One way to get out of my story was to get into another story, like the stories of Stephen King, which I desperately wanted to jump inside and live in, especially the scariest ones. Another way was to do the things my grandmother told me to do, in order for God to hear our pleas to keep my mother from drinking and my parents from fighting.
In the shadowy duplex that my grandmother lived in, the Bible was King. The Bible was like the American flag in that you could never let it touch the ground. The solemn black book held a sacred space on her crowded little armchair table in the living room. My grandmother’s house, as I got older, became less a place of tea parties and pancakes with milky coffee as a treat, and more a place of watching scary movies and memorizing psalms.
My grandmother loved a Christian song and wanted me to learn it well enough to sing it to her. In exchange I got an oversized Michael Jackson “Thriller” button. My grandmother wanted me to recite a psalm by heart. In exchange I got a record, or more commonly as I got older, cassette tapes until those made way for compact discs. I said the psalm inside nightmares I was trapped in, so that the Lord would release me. And it worked for years.
My grandmother read her Bible every day, in Spanish, aloud, but only loud enough so that I heard mumblings, the Jesus Cristo refrain more enunciated than anything else. She gave me a Bible of my own, which I kept at her house. I looked at it from time to time, read it with all of its begatbegatbegat. My grandmother wanted me to read the book cover to cover, and I whined and kicked my chair, because it was so boring, I didn’t even get it. Somehow I was coerced into a Bible correspondence course at age eleven, with the expectation that the more I did in God’s name, the more he might listen to me, to us, working in His name, praying for an end to my mother’s alcoholism.
So: I filled out a perforated slip of paper from a Christian magazine with my grandmother’s address, and soon, slim paper booklets arrived with lessons and question and answer sheets. The booklets always arrived from southern states, places that seemed exotic. Multiple choice questions regarding the finer points of the Book of Revelation lurked in my head at night after I signed my name and sealed the envelope to send back my answers. I conjured up images of the booklet covers we received in the mailbox: the whore of Babylon riding a many-headed beast, an amalgamation of several animals I’d seen behind fences at the zoo. I fell asleep thinking of the whore’s tight scarlet outfit, her crown, the staff she held in an upright hand as the beast underneath reared on its hind legs. I mailed in my answer sheets, got graded by nameless people or a sterile, central computer. I only scored average. There were no records or toys like my grandmother gave me when I memorized a song or a psalm.

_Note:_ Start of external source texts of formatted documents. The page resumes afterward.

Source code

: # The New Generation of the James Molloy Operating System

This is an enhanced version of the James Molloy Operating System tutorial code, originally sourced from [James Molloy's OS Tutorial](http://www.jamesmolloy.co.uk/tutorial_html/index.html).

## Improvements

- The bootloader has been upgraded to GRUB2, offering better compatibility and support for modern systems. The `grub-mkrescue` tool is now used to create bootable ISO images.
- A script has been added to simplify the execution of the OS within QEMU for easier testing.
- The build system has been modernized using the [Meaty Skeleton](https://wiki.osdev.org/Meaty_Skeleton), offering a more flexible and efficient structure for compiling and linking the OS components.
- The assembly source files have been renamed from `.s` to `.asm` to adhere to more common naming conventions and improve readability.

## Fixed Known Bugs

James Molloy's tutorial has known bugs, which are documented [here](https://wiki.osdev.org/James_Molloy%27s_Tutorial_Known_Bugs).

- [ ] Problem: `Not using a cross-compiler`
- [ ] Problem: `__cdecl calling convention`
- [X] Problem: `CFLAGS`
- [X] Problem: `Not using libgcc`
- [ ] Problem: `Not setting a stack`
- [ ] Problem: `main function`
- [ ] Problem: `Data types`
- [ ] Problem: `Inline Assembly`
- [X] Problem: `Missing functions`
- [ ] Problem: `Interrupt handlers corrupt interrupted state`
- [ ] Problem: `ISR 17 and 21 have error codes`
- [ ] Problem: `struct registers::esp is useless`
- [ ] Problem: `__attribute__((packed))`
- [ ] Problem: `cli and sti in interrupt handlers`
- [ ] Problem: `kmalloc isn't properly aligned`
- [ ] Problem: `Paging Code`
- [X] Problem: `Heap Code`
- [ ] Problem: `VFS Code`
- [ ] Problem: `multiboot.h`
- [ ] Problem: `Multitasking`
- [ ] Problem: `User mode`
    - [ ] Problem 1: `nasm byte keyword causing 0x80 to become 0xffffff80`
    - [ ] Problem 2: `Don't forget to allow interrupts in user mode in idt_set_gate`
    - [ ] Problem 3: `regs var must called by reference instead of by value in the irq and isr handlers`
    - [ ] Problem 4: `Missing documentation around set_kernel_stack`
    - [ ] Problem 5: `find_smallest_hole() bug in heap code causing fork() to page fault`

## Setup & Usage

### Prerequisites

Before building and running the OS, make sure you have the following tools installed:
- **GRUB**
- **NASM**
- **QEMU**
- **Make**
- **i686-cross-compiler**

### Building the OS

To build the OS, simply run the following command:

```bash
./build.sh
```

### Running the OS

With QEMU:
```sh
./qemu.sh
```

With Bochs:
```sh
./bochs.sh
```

At thirteen, I put an end to Bible correspondence courses. God hadn’t listened. In fact, I didn’t think he paid the slightest bit of attention.
I started to listen less to my grandmother’s admonishments about how God felt about how I behaved. I felt watched because she reminded me that He was watching me every moment. Something about who I was when I was in her house and who I was inside myself suddenly did not seem to fit. None of my friends understood why I would give myself over to a hobby like Bible study. No one knew I was asking for favors, wishes, rescue.
In order to match up the unwieldy planes of my life, I decided to do some careful sorting.
In order to listen to the music I wanted to listen to that my grandmother deemed satanic, I had to tune her out.
In order to touch myself quietly and not think about God watching me, I had to set aside the pencils and white paper tests and give myself over to whatever it was that had a hold on me (and it didn’t feel satanic, never).
To stay abreast of new videos on MTV, homework, and extra-credit assignments, I needed to let go of the Bible study.
To stay afloat in my parent’s house as the undertow threatened to pull me under, to a place where I screamed and cried into pillows so I didn’t have to listen to them fighting, I had to let go of Bible study.
In fact, I wanted to let go with a strong, fine flourish; a flick of my wrist, to send the tests soaring up and away.
Sometimes, though, I still listened for an answer to my dilemmas. When my parents’ house was quiet, when one of them was passed out on a couch, or I heard a door slam announcing a new silence, I listened.
I heard nothing.
1985–1986
When I was in sixth grade, I begged my father to let me attend Oakcrest Junior High.
I’d gone to Oakcrest since preschool. I wanted to join my friends planning to attend the junior high of the same name, located a bit off of my parents’ radar. My father, who still drove me to school in sixth grade, concerned himself with the extra minutes added to his commute. He would have to backtrack to get to work each morning. The commute to junior high meant longer distances between us.
One Saturday, we drove from our house to the junior high campus and then to his workplace. He timed the minutes as they changed on the console of his white Buick Riviera. I sat with my hands folded in my lap as he drove, fearful it would take too long, but certain that any other school was not really an option.
“Public school?” my father bellowed the one time I’d mentioned it. “They’d eat you alive.” I tried to picture who or what would “eat me alive.” I imagined beatings from bullies and other consequences of being one of the smart ones in class, images I got from after school specials on TV.
My father won out to some degree when he made me fear public school, but I won as well. The trip to Oakcrest Junior High added only ten extra minutes to his commute.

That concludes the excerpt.